Muitos profissionais da indústria discográfica são figuras discretas que raramente vencem o anonimato, sendo contudo quem por vezes, e sempre nos bastidores, puxa os cordéis das carreiras musicais. Tony Wilson era diferente. Foi apresentador de televisão antes de se aventurar no mundo dos discos. E quando criou uma editora para dar som ao que escutava na Manchester de finais de 70, rapidamente deu a entender que, como os seus artistas, também ele era uma pop star. Em 2006 foi-lhe diagnosticado um cancro renal. Sexta-feira moreu num hospital de Manchester, vítima de um ataque cardíaco, atribuído a complicações da doença. Tinha 57 anos.
Conforme defendeu na autobiografia 24 Hour Party People (que elaborou a partir do argumento do filme de Michael Winterbottom com o mesmo título), o seu envolvimento no mundo da música foi consequência de ter visto o primeiro concerto dos Sex Pistols em Manchester, em 1976. Era então apresentador de um programa de actualidades pop na Granada Television, com fácil acesso aos meandros do mundo da pop. Com um actor no desemprego (Alan Erasmus) criou então a Factory, uma noite de revelação de novos talentos num bar da cidade. Meses depois, juntos fundavam uma editora para levar a disco estas mesmas bandas. Chamaram-lhe, também, Factory, desafiando o jovem designer Peter Saville a definir a sua personalidade gráfica. E o produtor Martin Hannett a garantir um som próprio. Entre as normas que faziam desta uma editora diferente conta-se o facto de não exigir nunca contratos com os músicos. Ficava tudo entre apertos de mão. Coisa de gentlemen, mesmo entre filhos directos da revolução punk. Joy Division (e mais tarde os New Order), Durutti Column, A Certain Ratio, Quando Quango, James ou Happy Mondays foram alguns dos nomes que o tiveram como editor. De resto, da Manchester dos anos 80 só dois "grandes" lhe escaparam: os Smiths e os Stone Roses. Daí que muitos sejam os que afirmam que, sem Tony Wilson, não teria havido uma "cena" musical na cidade.

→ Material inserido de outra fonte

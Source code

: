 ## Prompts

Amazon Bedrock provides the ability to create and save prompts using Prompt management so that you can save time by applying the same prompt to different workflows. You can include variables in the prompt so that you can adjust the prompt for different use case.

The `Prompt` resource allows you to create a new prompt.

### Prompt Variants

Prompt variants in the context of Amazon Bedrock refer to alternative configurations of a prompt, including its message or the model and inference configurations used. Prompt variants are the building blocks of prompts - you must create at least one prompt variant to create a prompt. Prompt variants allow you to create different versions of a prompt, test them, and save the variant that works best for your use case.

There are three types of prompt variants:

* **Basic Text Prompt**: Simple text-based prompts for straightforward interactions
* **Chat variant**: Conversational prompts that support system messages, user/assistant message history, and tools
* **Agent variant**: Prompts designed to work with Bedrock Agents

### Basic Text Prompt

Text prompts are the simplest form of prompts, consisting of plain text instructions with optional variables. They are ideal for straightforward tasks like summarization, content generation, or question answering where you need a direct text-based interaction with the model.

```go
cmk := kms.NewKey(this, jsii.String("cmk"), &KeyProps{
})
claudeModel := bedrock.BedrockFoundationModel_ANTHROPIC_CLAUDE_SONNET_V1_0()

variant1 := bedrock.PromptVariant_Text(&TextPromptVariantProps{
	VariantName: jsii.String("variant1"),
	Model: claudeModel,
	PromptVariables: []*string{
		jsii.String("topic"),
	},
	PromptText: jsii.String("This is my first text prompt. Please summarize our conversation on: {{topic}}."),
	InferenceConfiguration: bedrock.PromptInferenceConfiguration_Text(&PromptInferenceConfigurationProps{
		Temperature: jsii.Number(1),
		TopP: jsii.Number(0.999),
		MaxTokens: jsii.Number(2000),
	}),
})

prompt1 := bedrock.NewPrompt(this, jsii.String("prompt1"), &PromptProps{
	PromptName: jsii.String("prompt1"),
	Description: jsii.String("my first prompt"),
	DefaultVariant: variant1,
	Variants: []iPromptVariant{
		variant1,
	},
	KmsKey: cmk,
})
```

Em 1982 abriu a Haçienda, discoteca no centro da cidade que tinha número de catálogo como se fosse um disco da Factory. Era a Fac 51... Através deste espaço não só garantiu palco para actuações de alguns dos seus artistas, como pista para revelação de novidades na música de dança. A Haçienda acabaria por ser peça fundamental para a criação de uma revolução musical na segunda metade dos anos 80, que cruzou sons rock'n'roll com ritmos da música de dança. O movimento que daí cresceu tomou por nome a expressão "Madchester" (tirada de um disco dos Happy Mondays) e representou, dez anos depois da vaga de bandas que surgiu com a Factory, a segunda geração globalmente projectada de um som nascido em Manchester. Como em 1978, Tony Wilson estava na primeira linha dos acontecimentos.A sua visão artística e entusiasmo melómano não acompanharam, contudo, a sua vida empresarial. O azar começou a bater-lhe à porta quando gangues de traficantes de droga tomaram a Haçienda como espaço privilegiado de vendas.
Mau homem de negócios, acabou por ver editora e discoteca a falir nos anos 90. A falência da editora deveu-se à trágica soma de erros de gestão. As despesas astronómicas gastas em 1992 pelos New Order e Happy Mondays para gravar novos discos eram incomportáveis. E Wilson acabou por vender a sua "fábrica" pop a uma grande editora.Nos últimos 15 anos fundou com a mulher o colóquio musical anual In The City e criou a F4 uma nova pequena editora. A sua consciência política ganhou solidez, tendo encetado campanhas pela regionalização. Um cancro renal foi-lhe diagnosticado em 2006. Operado este ano, viu as contas de hospital e farmácia ser pagas por um fundo criado por músicos. Era a hora de retribuir.